Some bureaucrats from the East India Company did their best to expel Carey and his team from India. Anything that might affect financial profit was seen as a threat. William Wilberforce however, having finally abolished the slave trade, presented 837 petitions to the British Parliament representing over half a million signatures, requesting that ‘these good and great men’ be allowed to stay in India. Carey’s enemies attacked him in Parliament for being a lowly shoemaker. Charles Marsh, MP, castigated these missionaries as ‘these apostates from the loom and anvil, these renegades from the lowest handicraft employments…’ Wilberforce won the day in the Charter Renewal Bill 1813.
Carey’s motto was “Expect great things from God; attempt great things for God.” Entirely self-taught, Carey impacted the emerging generation of Indian leaders that birthed the burgeoning modern democracy of India. Serampore College was founded by Carey and his colleagues in 1818. He produced six grammars of Bengali, Sanskrit, Marathi, Panjabi, Telugi, and Kanarese, and with John Clark Marshman, one of Bhutia. He also translated the whole Bible into Bengali, Oriya, Marathi, Hindi, Assamese, and Sanskrit, and parts of it into twenty-nine other languages or dialects. Scholars say that Carey significantly contributed to the renaissance of Indian Literature in the nineteenth century. Sir Rabindranath Tagore in 1921 informed S. Pearce Carey that his great-grandfather ‘was the pioneer of revived interest in the Venaculars’ of India.
While an ordained preacher and a church planter, Carey was fascinated with all aspects of daily living.
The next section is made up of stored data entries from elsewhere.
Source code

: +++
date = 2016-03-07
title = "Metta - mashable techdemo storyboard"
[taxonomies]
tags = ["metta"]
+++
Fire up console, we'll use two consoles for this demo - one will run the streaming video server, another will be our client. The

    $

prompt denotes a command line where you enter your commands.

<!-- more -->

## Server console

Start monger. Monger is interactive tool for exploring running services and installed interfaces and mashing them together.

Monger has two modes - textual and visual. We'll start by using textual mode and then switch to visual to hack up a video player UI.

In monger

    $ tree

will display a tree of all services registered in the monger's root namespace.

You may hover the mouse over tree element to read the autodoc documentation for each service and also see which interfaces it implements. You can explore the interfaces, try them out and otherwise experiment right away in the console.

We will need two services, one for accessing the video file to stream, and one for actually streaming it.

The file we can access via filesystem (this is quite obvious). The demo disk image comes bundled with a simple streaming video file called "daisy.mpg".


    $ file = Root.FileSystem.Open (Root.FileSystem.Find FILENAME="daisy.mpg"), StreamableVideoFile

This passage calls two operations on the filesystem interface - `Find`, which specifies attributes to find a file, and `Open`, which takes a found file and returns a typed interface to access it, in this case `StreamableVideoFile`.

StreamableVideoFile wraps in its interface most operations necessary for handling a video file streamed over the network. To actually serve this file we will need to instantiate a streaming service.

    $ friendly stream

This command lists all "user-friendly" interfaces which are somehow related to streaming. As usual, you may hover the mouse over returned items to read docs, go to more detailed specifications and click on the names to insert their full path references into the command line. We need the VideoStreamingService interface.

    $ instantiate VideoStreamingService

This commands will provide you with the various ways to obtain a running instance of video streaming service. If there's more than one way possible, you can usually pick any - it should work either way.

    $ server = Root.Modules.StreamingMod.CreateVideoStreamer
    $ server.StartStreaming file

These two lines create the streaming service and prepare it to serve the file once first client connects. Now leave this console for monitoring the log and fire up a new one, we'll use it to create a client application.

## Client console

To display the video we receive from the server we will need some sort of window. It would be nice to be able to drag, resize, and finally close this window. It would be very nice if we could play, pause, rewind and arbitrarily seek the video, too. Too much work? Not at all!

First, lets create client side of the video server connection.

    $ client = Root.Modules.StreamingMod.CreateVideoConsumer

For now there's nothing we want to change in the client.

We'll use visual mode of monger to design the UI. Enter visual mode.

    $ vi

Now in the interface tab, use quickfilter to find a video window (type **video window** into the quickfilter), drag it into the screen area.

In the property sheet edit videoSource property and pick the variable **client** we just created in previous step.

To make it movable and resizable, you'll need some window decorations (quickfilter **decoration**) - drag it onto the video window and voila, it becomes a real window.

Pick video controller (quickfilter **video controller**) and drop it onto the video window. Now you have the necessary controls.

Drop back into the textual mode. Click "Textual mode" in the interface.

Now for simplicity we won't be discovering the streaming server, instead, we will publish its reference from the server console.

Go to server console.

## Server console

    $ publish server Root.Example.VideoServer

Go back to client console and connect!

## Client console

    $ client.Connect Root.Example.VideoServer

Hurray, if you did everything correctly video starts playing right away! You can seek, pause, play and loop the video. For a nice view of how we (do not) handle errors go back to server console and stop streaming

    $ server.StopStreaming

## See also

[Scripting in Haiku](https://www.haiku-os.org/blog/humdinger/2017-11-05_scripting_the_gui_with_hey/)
In 1818 Carey founded two magazines and a newspaper, the Samachar Darpan, the first newspaper printed in any Asian language. He was the father of Indian printing technology, building what was then their largest printing press. Carey was the first to make indigenous paper for the Indian publishing industry. He brought the steam engine to India and pioneered the idea of lending libraries in India. Carey introduced the concept of a ‘Savings Bank’ to India, in order to fight the all-pervasive social evil of usury at interest rates of 36% to 72%.
Carey introduced the study of astronomy as a science, teaching that the stars and planets are God’s creation set by Him in an observable order, rather than astrological deities fatalistically controlling one’s life. He was the founder of the Agri-Horticultural Society in the 1820s, thirty years before the Royal Agricultural Society was established in England. Carey was the first person in India to write about forest conservation. In 1823, he was elected as a Fellow of the Linnean Society of London, one of the world’s most distinguished botanical societies even today. As Carey’s favourite flowers were lilies, he had the honour of having one (Careyanum) named after him.
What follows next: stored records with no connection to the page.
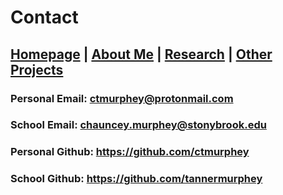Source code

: # Contact

## [Homepage](https://ctmurphey.github.io) | [About Me](https://ctmurphey.github.io/about) | [Research](https://ctmurphey.github.io/research) | [Other Projects](https://ctmurphey.github.io/projects) 


### Personal Email: ctmurphey@protonmail.com

### School Email: chauncey.murphey@stonybrook.edu

### Personal Github: https://github.com/ctmurphey

### School Github: https://github.com/tannermurphey
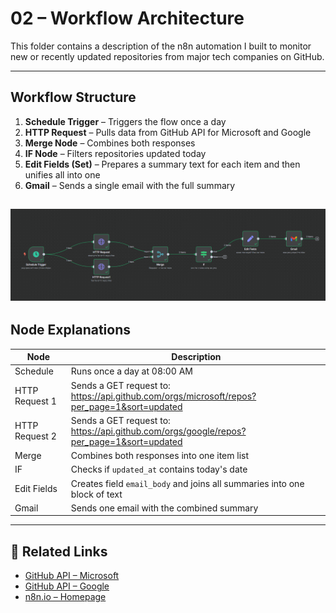 # 02 – Workflow Architecture

This folder contains a description of the n8n automation I built to monitor new or recently updated repositories from major tech companies on GitHub.

---

##  Workflow Structure

1. **Schedule Trigger** – Triggers the flow once a day
2. **HTTP Request** – Pulls data from GitHub API for Microsoft and Google
3. **Merge Node** – Combines both responses
4. **IF Node** – Filters repositories updated today
5. **Edit Fields (Set)** – Prepares a summary text for each item and then unifies all into one
6. **Gmail** – Sends a single email with the full summary

![alt text](../images/workflow.png)
---

##  Node Explanations

| Node          | Description |
|---------------|-------------|
| Schedule      | Runs once a day at 08:00 AM |
| HTTP Request 1| Sends a GET request to: https://api.github.com/orgs/microsoft/repos?per_page=1&sort=updated |
| HTTP Request 2| Sends a GET request to: https://api.github.com/orgs/google/repos?per_page=1&sort=updated |
| Merge         | Combines both responses into one item list |
| IF            | Checks if `updated_at` contains today's date |
| Edit Fields   | Creates field `email_body` and joins all summaries into one block of text |
| Gmail         | Sends one email with the combined summary |
---
## 🔗 Related Links

- [GitHub API – Microsoft](https://api.github.com/orgs/microsoft/repos)
- [GitHub API – Google](https://api.github.com/orgs/google/repos)
- [n8n.io – Homepage](https://n8n.io)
Having a strong social conscience, Carey was the first man to oppose the Sati widow-burning and female infanticide. Women believed that by casting their female children into the divine Ganges River, it would help them give birth to males. Sati was finally banned by the Government of India in 1829. He also campaigned for humane treatment of lepers who were being burned or buried alive because of their bad karma. The view at the point was that leprosy was a deserved punishment in the fifth cycle of reincarnation.
Carey loved India and never returned to England, dying in 1834 at the age of 73. Near the end, he said: “You have been speaking about William Carey. When I am gone, say nothing about William Carey, speak only about William Carey’s Saviour.”
Our prayer for those reading this article is that we too would have the passion for world missions that William Carey once had.